Throughout the show we are made aware of the superstition by the sinister Narrator, portrayed by Warwick Evans, that if the two boys ever find out their true identity they will both die on that same day. Evans has a rasping ‘Scouse accent giving his character a real foreboding presence on stage as he excels in conveying the story through simple monologues and song. Upper-class mother Mrs Lyons (Tracy Spencer) is haunted by Evans throughout the show as he makes it clear her dark secret ‘could’ be unearthed at any minute and destroy her and her ‘son’ Eddie’s life.

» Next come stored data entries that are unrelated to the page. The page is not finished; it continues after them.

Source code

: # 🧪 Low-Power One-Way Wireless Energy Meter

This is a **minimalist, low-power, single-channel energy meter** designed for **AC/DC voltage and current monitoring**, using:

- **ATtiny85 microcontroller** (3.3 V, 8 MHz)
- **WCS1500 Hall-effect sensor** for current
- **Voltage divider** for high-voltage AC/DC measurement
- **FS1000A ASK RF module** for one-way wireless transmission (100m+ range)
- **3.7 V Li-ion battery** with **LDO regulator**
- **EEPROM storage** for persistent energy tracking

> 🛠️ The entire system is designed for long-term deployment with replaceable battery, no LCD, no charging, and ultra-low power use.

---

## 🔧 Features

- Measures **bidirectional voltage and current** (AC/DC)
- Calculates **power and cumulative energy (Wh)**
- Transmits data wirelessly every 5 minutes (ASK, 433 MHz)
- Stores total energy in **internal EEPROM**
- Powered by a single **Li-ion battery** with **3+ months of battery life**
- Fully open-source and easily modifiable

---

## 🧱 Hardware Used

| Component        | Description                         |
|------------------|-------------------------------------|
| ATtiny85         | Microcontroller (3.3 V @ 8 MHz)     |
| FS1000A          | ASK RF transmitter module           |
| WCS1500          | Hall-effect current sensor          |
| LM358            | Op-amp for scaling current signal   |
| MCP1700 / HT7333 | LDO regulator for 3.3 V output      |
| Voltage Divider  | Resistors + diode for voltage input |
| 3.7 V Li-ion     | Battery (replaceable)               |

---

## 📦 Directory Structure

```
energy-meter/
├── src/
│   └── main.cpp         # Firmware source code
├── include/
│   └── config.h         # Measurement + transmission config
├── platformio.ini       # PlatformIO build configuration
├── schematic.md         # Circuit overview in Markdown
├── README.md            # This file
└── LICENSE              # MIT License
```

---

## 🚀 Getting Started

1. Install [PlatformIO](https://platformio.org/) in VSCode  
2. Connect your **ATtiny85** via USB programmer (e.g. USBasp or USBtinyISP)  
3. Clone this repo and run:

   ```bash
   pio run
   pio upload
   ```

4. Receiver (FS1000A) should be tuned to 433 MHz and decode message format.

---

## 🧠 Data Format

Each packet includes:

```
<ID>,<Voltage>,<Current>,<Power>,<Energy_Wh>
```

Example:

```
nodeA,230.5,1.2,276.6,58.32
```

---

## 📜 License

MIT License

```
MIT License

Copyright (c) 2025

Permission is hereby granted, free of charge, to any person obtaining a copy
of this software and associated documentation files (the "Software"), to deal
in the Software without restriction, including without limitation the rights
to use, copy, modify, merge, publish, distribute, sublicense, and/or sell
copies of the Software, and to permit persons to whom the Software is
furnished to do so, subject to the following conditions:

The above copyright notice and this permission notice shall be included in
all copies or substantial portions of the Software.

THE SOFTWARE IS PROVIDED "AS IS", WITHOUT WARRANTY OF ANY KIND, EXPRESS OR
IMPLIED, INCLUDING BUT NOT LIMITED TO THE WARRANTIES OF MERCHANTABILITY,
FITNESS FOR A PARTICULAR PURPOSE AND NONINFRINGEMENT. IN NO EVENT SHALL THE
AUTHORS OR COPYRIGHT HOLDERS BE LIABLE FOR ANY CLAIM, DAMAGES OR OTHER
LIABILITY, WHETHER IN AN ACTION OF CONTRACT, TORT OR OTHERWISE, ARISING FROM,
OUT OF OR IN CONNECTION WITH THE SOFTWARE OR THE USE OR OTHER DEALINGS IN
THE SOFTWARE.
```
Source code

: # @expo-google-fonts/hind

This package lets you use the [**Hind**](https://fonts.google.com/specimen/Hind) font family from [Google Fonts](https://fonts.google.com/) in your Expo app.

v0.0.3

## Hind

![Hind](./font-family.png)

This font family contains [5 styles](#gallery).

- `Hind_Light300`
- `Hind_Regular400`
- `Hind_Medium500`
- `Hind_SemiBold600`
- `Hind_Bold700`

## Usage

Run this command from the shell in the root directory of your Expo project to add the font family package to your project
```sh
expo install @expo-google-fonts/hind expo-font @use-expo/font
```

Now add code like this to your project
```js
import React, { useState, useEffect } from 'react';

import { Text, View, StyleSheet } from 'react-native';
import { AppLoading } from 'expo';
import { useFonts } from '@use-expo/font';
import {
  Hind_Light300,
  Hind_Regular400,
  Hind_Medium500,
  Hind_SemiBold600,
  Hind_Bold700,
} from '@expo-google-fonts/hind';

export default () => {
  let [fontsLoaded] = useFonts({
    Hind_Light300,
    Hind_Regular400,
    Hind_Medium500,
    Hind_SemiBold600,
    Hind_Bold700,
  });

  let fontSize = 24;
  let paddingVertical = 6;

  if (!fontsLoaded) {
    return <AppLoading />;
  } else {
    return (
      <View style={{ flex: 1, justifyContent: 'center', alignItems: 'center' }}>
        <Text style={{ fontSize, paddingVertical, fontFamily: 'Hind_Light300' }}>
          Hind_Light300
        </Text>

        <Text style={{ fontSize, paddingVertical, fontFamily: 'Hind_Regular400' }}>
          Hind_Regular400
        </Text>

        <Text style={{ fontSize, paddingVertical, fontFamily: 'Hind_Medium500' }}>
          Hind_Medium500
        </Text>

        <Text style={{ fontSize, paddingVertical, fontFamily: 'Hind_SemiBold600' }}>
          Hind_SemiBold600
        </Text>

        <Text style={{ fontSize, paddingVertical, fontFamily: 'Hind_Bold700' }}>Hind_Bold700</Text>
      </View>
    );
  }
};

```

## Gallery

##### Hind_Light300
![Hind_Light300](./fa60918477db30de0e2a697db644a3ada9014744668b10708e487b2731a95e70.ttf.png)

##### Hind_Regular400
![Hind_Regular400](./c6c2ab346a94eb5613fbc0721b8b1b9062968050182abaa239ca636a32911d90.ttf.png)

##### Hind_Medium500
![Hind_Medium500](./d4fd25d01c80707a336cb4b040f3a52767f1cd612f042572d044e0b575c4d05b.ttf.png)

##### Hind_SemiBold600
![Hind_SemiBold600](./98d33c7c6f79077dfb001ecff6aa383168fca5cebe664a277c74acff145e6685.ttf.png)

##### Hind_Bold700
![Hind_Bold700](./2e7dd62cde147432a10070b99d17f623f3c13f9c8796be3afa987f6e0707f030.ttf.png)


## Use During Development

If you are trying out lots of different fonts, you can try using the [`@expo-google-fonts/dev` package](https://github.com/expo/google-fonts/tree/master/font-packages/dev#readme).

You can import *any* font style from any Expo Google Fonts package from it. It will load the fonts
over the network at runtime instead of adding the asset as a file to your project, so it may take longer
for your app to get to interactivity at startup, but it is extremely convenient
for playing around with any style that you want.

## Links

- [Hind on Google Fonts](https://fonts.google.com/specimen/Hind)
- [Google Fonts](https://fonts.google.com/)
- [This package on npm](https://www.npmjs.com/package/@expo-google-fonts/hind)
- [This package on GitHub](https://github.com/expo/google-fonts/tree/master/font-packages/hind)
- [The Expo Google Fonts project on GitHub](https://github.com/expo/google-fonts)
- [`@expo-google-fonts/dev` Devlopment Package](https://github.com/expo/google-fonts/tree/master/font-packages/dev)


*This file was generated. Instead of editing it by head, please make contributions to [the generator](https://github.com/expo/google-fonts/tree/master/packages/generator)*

The childhood scenes are all played excellently by the adult cast with Mickey (Sean Jones) and Eddie (Mark Hutchinson) keeping the audience captivated with performances that have you laughing out loud to moments of heartbreak. Both actors are veterans of their prospective roles and it’s easy to see why they were chosen for the shows last ever performance at the West End’s Phoenix Theatre. Jones lights up every scene as the carefree young Mickey, his comic timing bringing out the humour of Willy Russell’s script and in stark contrast he expertly delivers the darker scenes in the second half of the show as he battles with love, loss and depression. Olivia Sloyan, who plays Linda, is also perfectly cast as she helps cement the relationship between the twins throughout but ultimately whose undying love for both brings about their untimely and dramatic end.

A special mention must go to Maureen Nolan as this was her first night on the current tour since she lost her brave sister Bernie, (who had also played the role of Mrs.Johnstone), to cancer. From the opening scenes until the final tragic ending Maureen had the audience in the palm of her hands and collectively hugging her. As she sank to her knees singing ‘Tell Me it’s Not True’ at the finale the heartbreaking lyrics resonated around the auditorium and every ounce of emotion poured out of her. The cast took 3 well deserved standing ovations but the biggest cheer was left for Nolan who came out on her own for the final curtain call sobbing and, as she punched her hand up to the heavens, there wasn’t a dry eye in the house.

Willy Russell has written a timeless masterpiece with Blood Brothers which in 28 years has changed very little and considering he wrote not only the script but the music as well it is a testament to his standing as one of Britain’s much loved storytellers. I would recommend anyone to see this show if you haven’t done already, the journey will captivate you in every way and the story will live with you long after the final curtain falls. So, ‘if you’ve never heard the story of the Johnstone twins’ make sure you don’t miss Blood Brothers.

Blood Brothers runs at the Lowry Theatre, Salford Quays until Saturday 7th September.